Adelaide Churchill, courtesy of Fall River Historical Society
Dr. Seabury Bowen left the stand disgruntled. Adelaide Churchill, by contrast, relished her time in the spotlight. “A middle aged matron of comfortable build and genteel, placid face,” Adelaide Churchill was “short, stout, active, and willing.” When the police interviewed her on August 8, four days after the murders, she exclaimed: “Must I, am I obliged to tell you all? . . . Well, if I must,” she added, “I do not like to tell anything of my neighbor, but this is as it is.” Her moment had arrived—she entered the courtroom in a “stylish blue dress and black bonnet”—and she delivered her tale in rounded tones suitable for an elocution lesson. (Elizabeth Jordan, in particular, praised the “enunciation of her English,” which she took as a sign of her intelligence.) As Joe Howard put it, “No Mayday queen was ever happier than sister Churchill on the stand.”

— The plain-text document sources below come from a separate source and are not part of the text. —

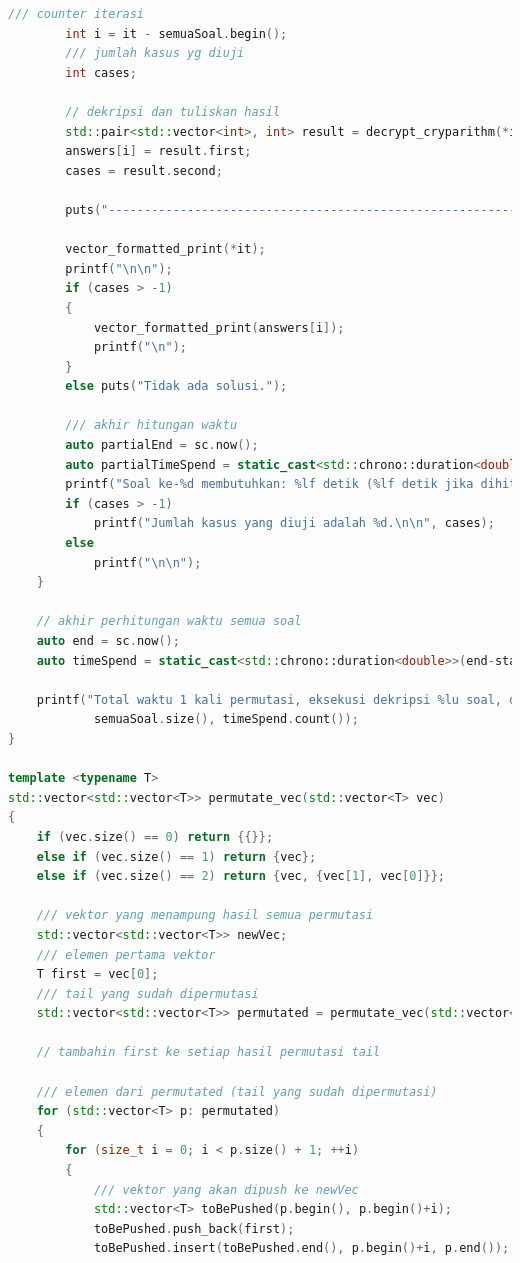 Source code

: \documentclass{article}
\begin{document}
\begin{lstlisting}[caption = main.cpp, language = c++]
        /// counter iterasi
        int i = it - semuaSoal.begin();
        /// jumlah kasus yg diuji
        int cases;

        // dekripsi dan tuliskan hasil
        std::pair<std::vector<int>, int> result = decrypt_cryparithm(*it, permutatedNumbers);
        answers[i] = result.first;
        cases = result.second;

        puts("-------------------------------------------------------------");

        vector_formatted_print(*it);
        printf("\n\n");
        if (cases > -1)
        {
            vector_formatted_print(answers[i]);
            printf("\n");
        }
        else puts("Tidak ada solusi.");

        /// akhir hitungan waktu
        auto partialEnd = sc.now();
        auto partialTimeSpend = static_cast<std::chrono::duration<double>>(partialEnd-partialStart);
        printf("Soal ke-%d membutuhkan: %lf detik (%lf detik jika dihitung dengan waktu permutasi).\n", i+1, partialTimeSpend.count(), partialTimeSpend.count() + permTS.count());
        if (cases > -1)
            printf("Jumlah kasus yang diuji adalah %d.\n\n", cases);
        else
            printf("\n\n");
    }

    // akhir perhitungan waktu semua soal
    auto end = sc.now();
    auto timeSpend = static_cast<std::chrono::duration<double>>(end-start);

    printf("Total waktu 1 kali permutasi, eksekusi dekripsi %lu soal, dan menuliskan output adalah %lf detik.\n",
            semuaSoal.size(), timeSpend.count());
}

template <typename T>
std::vector<std::vector<T>> permutate_vec(std::vector<T> vec)
{
    if (vec.size() == 0) return {{}};
    else if (vec.size() == 1) return {vec};
    else if (vec.size() == 2) return {vec, {vec[1], vec[0]}};

    /// vektor yang menampung hasil semua permutasi
    std::vector<std::vector<T>> newVec;
    /// elemen pertama vektor
    T first = vec[0];
    /// tail yang sudah dipermutasi
    std::vector<std::vector<T>> permutated = permutate_vec(std::vector<T>(vec.begin()+1, vec.end()));

    // tambahin first ke setiap hasil permutasi tail

    /// elemen dari permutated (tail yang sudah dipermutasi)
    for (std::vector<T> p: permutated)
    {
        for (size_t i = 0; i < p.size() + 1; ++i)
        {
            /// vektor yang akan dipush ke newVec
            std::vector<T> toBePushed(p.begin(), p.begin()+i);
            toBePushed.push_back(first);
            toBePushed.insert(toBePushed.end(), p.begin()+i, p.end());


\end{lstlisting}
\end{document}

Adelaide Churchill explained she was the widowed daughter of the former mayor Edward Buffinton and had lived in the house next door to the Bordens for almost all of her life. On the morning of the murders, she watched Andrew Borden leave in the morning before she went out to do her shopping, and on her way back from Hudner’s market, she had seen Bridget running back from Dr. Bowen’s house. After unloading her purchases in the kitchen, she looked out the window and saw an “excited or agitated” Lizzie leaning against the kitchen door. She asked, “Lizzie, what is the matter?” Lizzie replied, “Oh, Mrs. Churchill, do come over. Someone has killed father.” She eventually led the expedition to discover Abby Borden’s corpse in the guest bedroom, visible from the front stairs. Unlike Dr. Bowen, Adelaide offered a minute description of Lizzie’s dress. She denied it was the dark blue dress shown her by the prosecution. Instead, she said it had a light blue and white mixed groundwork woven together with “a dark navy blue diamond figure on which there was no spot of blood.” Adelaide Churchill would later be recalled and asked if she knew what “Bedford cord” was. She said she did not, but said she thought Lizzie had been wearing cotton.

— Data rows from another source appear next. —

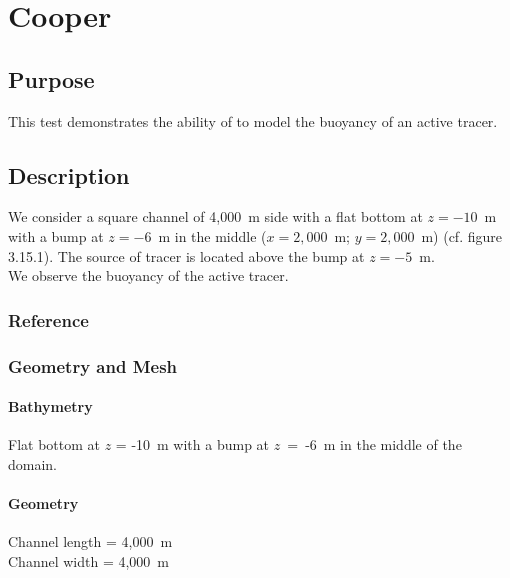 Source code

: \chapter{Cooper}
%

%
\section{Purpose}
%
This test demonstrates the ability of  to model the buoyancy
of an active tracer.
%
\section{Description}
%
We consider a square channel of 4,000~m side with a flat bottom at
$z = -10$~m with a bump at $z = -6$~m in the middle
($x = 2,000$~m; $y = 2,000$~m) (cf. figure 3.15.1).
The source of tracer is located above the bump at $z = -5$~m.\\
We observe the buoyancy of the active tracer.
%
%
%
\subsection{Reference}
%
%
%
\subsection{Geometry and Mesh}
%
\subsubsection{Bathymetry}
Flat bottom at $z$ = -10~m with a bump at $z$~=~-6~m in the middle of the domain.
\subsubsection{Geometry}
Channel length = 4,000~m\\
Channel width = 4,000~m
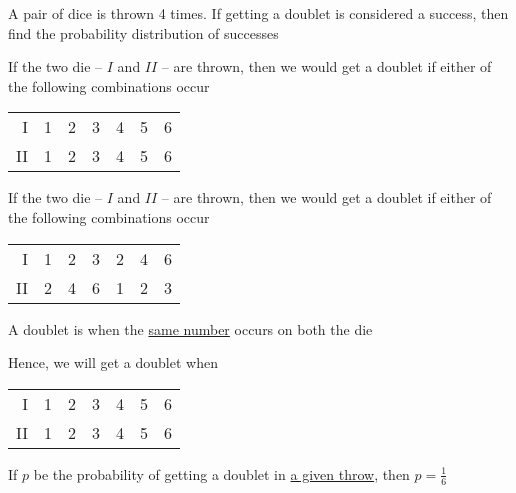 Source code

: \documentclass[14pt,fleqn]{extarticle}
\begin{document}
A pair of dice is thrown 4 times. If getting a 
doublet is considered a success, then find
the probability distribution of successes
%

\newcard

If the two die -- $I$ and $II$ -- are thrown, then we would get a doublet if 
either of the following combinations occur 

\begin{center}
  \begin{tabular}{N|NNNNNN}
  \toprule
    & & & & & & \\
   \midrule
   I & 1 & 2 & 3 & 4 & 5 & 6 \\      
  \midrule 
   II & 1 & 2 & 3 & 4 & 5 & 6 \\
   \bottomrule
  \end{tabular}
\end{center}

\newcard

If the two die -- $I$ and $II$ -- are thrown, then we would get a doublet if 
either of the following combinations occur 

\begin{center}
  \begin{tabular}{N|NNNNNN}
  \toprule
    & & & & & & \\
   \midrule
   I & 1 & 2 & 3 & 2 & 4 & 6 \\      
  \midrule 
   II & 2 & 4 & 6 & 1 & 2 & 3 \\
   \bottomrule
  \end{tabular}
\end{center}

\newcard 

A doublet is when the \underline{same number} occurs on both the die\newline 

Hence, we will get a doublet when 

\begin{center}
  \begin{tabular}{N|NNNNNN}
  \toprule
    & & & & & & \\
   \midrule
   I & 1 & 2 & 3 & 4 & 5 & 6 \\      
  \midrule 
   II & 1 & 2 & 3 & 4 & 5 & 6 \\
   \bottomrule
  \end{tabular}
\end{center}

\newcard 

If $p$ be the probability of getting a doublet in \underline{a given throw}, then $p= \frac{1}{6}$ 
\end{document}
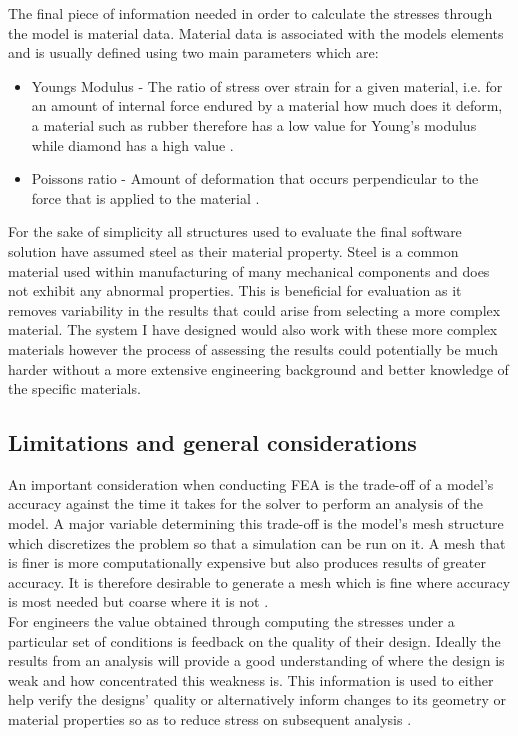 \noindent
The final piece of information needed in order to calculate the stresses through the model is material data. Material data is associated with the models elements and is usually defined using two main parameters which are:

\begin{itemize}
\item Youngs Modulus - The ratio of stress over strain for a given material, i.e. for an amount of internal force endured by a material how much does it deform, a material such as rubber therefore has a low value for Young's modulus while diamond has a high value \cite{YoungsModulus}.

\item Poissons ratio - Amount of deformation that occurs perpendicular to the force that is applied to the material \cite{PossionsRatio}. 
\end{itemize}

\noindent
For the sake of simplicity all structures used to evaluate the final software solution have assumed steel as their material property. Steel is a common material used within manufacturing of many mechanical components and does not exhibit any abnormal properties. This is beneficial for evaluation as it removes variability in the results that could arise from selecting a more complex material. The system I have designed would also work with these more complex materials however the process of assessing the results could potentially be much harder without a more extensive engineering background and better knowledge of the specific materials. 

\subsection{Limitations and general considerations}
\noindent
An important consideration when conducting FEA is the trade-off of a model's accuracy against the time it takes for the solver to perform an analysis of the model. A major variable determining this trade-off is the model's mesh structure which discretizes the problem so that a simulation can be run on it. A mesh that is finer is more computationally expensive but also produces results of greater accuracy. It is therefore desirable to generate a mesh which is fine where accuracy is most needed but coarse where it is not \cite{cite04}. \\


\noindent
For engineers the value obtained through computing the stresses under a particular set of conditions is feedback on the quality of their design. Ideally the results from an analysis will provide a good understanding of where the design is weak and how concentrated this weakness is. This information is used to either help verify the designs' quality or alternatively inform changes to its geometry or material properties so as to reduce stress on subsequent analysis \cite{cite06}.\\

Alice Russell, courtesy of Fall River Historical Society
Robinson returned to this point. As with Bridget Sullivan, Robinson led Adelaide Churchill through an exhaustive audit of Lizzie’s clothing, hair, and hands to show that there was no blood on her person. He also took the sting out of her original description of Lizzie’s manner, inducing her to rephrase her comment that Lizzie seemed “excited” to the more appropriate “appeared and looked distressed . . . and frightened.” Alive to the danger a vigilant neighbor—let alone a notorious curtain-twitcher like Mrs. Churchill—might pose to his theory of an outside assassin, he also explored Adelaide Churchill’s myriad household duties. Just as he led Bridget Sullivan to agree that an intruder could have slipped into the house while she was busy washing windows, he implied that Adelaide Churchill was far too busy in her own house to notice what might have been going on next door.

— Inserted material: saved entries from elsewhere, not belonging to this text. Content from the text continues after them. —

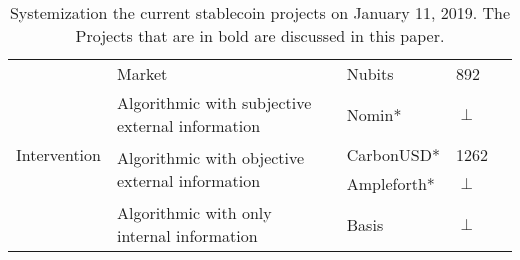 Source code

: \begin{table}[h!]
\begin{tabular}{|l|l|l|l|l|}
                                                                                                                 
\multirow{5}{*}{Intervention}                                                           
						& \multirow{1}{*}{Market} 										& Nubits & 892 \\ \cline{2-4}
						& \multirow{1}{*}{Algorithmic with subjective external information}  		& Nomin* & $\perp$  \\ \cline{2-4}
						& \multirow{2}{*}{Algorithmic with objective external information}  		& CarbonUSD* & 1262 \\ \cline{3-4}
						&														& Ampleforth* & $\perp$ \\ \cline{2-4}
						& \multirow{1}{*}{Algorithmic with only internal information} 			& Basis & $\perp$ \\ \hline

\end{tabular}
\vspace{1em}
\caption{\footnotesize{Systemization the current stablecoin projects} on January 11, 2019. The Projects that are in bold are discussed in this paper.}
\label{tab:stablecoins}
\vspace{3em}
\end{table}
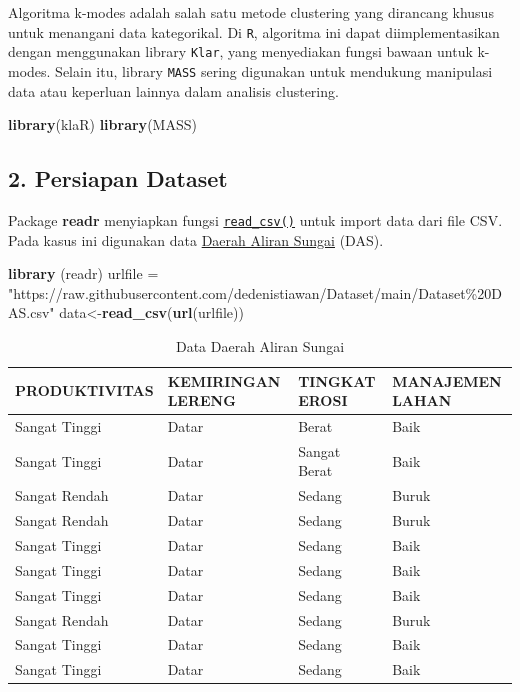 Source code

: \documentclass[
  oneside]{book}
\newenvironment{Shaded}{\begin{snugshade}}{\end{snugshade}}
\newcommand{\FunctionTok}[1]{\textcolor[rgb]{0.13,0.29,0.53}{\textbf{#1}}}
\newcommand{\NormalTok}[1]{#1}
\newcommand{\OtherTok}[1]{\textcolor[rgb]{0.56,0.35,0.01}{#1}}
\newcommand{\StringTok}[1]{\textcolor[rgb]{0.31,0.60,0.02}{#1}}
\begin{document}
Algoritma k-modes adalah salah satu metode clustering yang dirancang khusus untuk menangani data kategorikal. Di \texttt{R}, algoritma ini dapat diimplementasikan dengan menggunakan library \texttt{Klar}, yang menyediakan fungsi bawaan untuk k-modes. Selain itu, library \texttt{MASS} sering digunakan untuk mendukung manipulasi data atau keperluan lainnya dalam analisis clustering.

\begin{Shaded}
\begin{Highlighting}[]
\FunctionTok{library}\NormalTok{(klaR)}
\FunctionTok{library}\NormalTok{(MASS)}
\end{Highlighting}
\end{Shaded}

\subsection*{2. Persiapan Dataset}\label{persiapan-dataset}

Package \textbf{readr} menyiapkan fungsi \href{https://readr.tidyverse.org/reference/read_delim.html}{\texttt{read\_csv()}} untuk import data dari file CSV. Pada kasus ini digunakan data \href{https://github.com/dedenistiawan/dataset}{Daerah Aliran Sungai} (DAS).

\begin{Shaded}
\begin{Highlighting}[]
\FunctionTok{library}\NormalTok{ (readr)}
\NormalTok{urlfile }\OtherTok{=} \StringTok{"https://raw.githubusercontent.com/dedenistiawan/Dataset/main/Dataset\%20DAS.csv"}
\NormalTok{data}\OtherTok{\textless{}{-}}\FunctionTok{read\_csv}\NormalTok{(}\FunctionTok{url}\NormalTok{(urlfile))}
\end{Highlighting}
\end{Shaded}

\begin{table}

\caption{\label{tab:nice-tab-1}Data Daerah Aliran Sungai}
\centering
\begin{tabular}[t]{llll}
\toprule
PRODUKTIVITAS & KEMIRINGAN LERENG & TINGKAT EROSI & MANAJEMEN LAHAN\\
\midrule
Sangat Tinggi & Datar & Berat & Baik\\
Sangat Tinggi & Datar & Sangat Berat & Baik\\
Sangat Rendah & Datar & Sedang & Buruk\\
Sangat Rendah & Datar & Sedang & Buruk\\
Sangat Tinggi & Datar & Sedang & Baik\\
\addlinespace
Sangat Tinggi & Datar & Sedang & Baik\\
Sangat Tinggi & Datar & Sedang & Baik\\
Sangat Rendah & Datar & Sedang & Buruk\\
Sangat Tinggi & Datar & Sedang & Baik\\
Sangat Tinggi & Datar & Sedang & Baik\\
\bottomrule
\end{tabular}
\end{table}
\end{document}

Adelaide Churchill provided the trial audience with an amuse-bouche, but the main course of the day was Alice Russell, Lizzie Borden’s “turncoat friend.” If Adelaide Churchill seemed a stereotypical “merry widow,” Alice Russell, “tall, angular, and thin,” could have passed as the model for a typical New England spinster. Julian Ralph described her as “a slender, trim woman of precise manners, of spare figure and sallow face.” Joe Howard declared: “She held her mouth as though prisms and prunes were its most frequent utterances.” Elizabeth Jordan described her in darker terms, “as though one of the strange women characters in which Wilkie Collins delights, and which flit like ominous specters through deep shadows—through his mysteries—had walked out of the pages of one of the dead novelist’s books into real life and real participation in a tragedy more awful and more wrapped in obscurity than any he ever evolved.”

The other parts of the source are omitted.